Brief: Exactly as written, output each of the entries below.

Input data:
#####

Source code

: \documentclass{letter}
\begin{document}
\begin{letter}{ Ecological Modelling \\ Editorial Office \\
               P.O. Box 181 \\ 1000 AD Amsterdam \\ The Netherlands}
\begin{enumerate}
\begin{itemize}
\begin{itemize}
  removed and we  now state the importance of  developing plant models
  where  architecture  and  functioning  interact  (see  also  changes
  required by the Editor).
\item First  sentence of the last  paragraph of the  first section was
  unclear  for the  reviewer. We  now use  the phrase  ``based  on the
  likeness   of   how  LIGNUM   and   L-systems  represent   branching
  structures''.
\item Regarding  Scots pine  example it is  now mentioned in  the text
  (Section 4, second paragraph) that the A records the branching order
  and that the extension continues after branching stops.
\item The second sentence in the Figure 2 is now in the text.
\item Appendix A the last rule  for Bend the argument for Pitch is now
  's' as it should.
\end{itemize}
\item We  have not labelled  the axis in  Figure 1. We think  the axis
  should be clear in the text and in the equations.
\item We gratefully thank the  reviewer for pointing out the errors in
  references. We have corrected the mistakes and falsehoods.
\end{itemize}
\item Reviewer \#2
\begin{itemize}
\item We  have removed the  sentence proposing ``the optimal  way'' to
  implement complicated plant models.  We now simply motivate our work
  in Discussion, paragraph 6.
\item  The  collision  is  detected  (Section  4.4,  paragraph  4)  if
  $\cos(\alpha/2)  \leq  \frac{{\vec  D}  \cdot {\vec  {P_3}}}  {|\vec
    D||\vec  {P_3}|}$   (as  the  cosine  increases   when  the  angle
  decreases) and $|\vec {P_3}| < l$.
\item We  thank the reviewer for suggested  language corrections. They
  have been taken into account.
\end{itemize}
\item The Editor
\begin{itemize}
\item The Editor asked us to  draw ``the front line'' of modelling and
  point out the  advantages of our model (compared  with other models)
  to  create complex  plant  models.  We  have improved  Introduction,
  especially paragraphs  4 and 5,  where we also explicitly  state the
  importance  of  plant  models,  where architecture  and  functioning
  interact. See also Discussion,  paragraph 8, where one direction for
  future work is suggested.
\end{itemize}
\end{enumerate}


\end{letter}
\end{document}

#####

Result:
Source code

: \documentclass{letter}
\begin{document}
\begin{letter}{ Ecological Modelling \\ Editorial Office \\
               P.O. Box 181 \\ 1000 AD Amsterdam \\ The Netherlands}
\begin{enumerate}
\begin{itemize}
\begin{itemize}
  removed and we  now state the importance of  developing plant models
  where  architecture  and  functioning  interact  (see  also  changes
  required by the Editor).
\item First  sentence of the last  paragraph of the  first section was
  unclear  for the  reviewer. We  now use  the phrase  ``based  on the
  likeness   of   how  LIGNUM   and   L-systems  represent   branching
  structures''.
\item Regarding  Scots pine  example it is  now mentioned in  the text
  (Section 4, second paragraph) that the A records the branching order
  and that the extension continues after branching stops.
\item The second sentence in the Figure 2 is now in the text.
\item Appendix A the last rule  for Bend the argument for Pitch is now
  's' as it should.
\end{itemize}
\item We  have not labelled  the axis in  Figure 1. We think  the axis
  should be clear in the text and in the equations.
\item We gratefully thank the  reviewer for pointing out the errors in
  references. We have corrected the mistakes and falsehoods.
\end{itemize}
\item Reviewer \#2
\begin{itemize}
\item We  have removed the  sentence proposing ``the optimal  way'' to
  implement complicated plant models.  We now simply motivate our work
  in Discussion, paragraph 6.
\item  The  collision  is  detected  (Section  4.4,  paragraph  4)  if
  $\cos(\alpha/2)  \leq  \frac{{\vec  D}  \cdot {\vec  {P_3}}}  {|\vec
    D||\vec  {P_3}|}$   (as  the  cosine  increases   when  the  angle
  decreases) and $|\vec {P_3}| < l$.
\item We  thank the reviewer for suggested  language corrections. They
  have been taken into account.
\end{itemize}
\item The Editor
\begin{itemize}
\item The Editor asked us to  draw ``the front line'' of modelling and
  point out the  advantages of our model (compared  with other models)
  to  create complex  plant  models.  We  have improved  Introduction,
  especially paragraphs  4 and 5,  where we also explicitly  state the
  importance  of  plant  models,  where architecture  and  functioning
  interact. See also Discussion,  paragraph 8, where one direction for
  future work is suggested.
\end{itemize}
\end{enumerate}


\end{letter}
\end{document}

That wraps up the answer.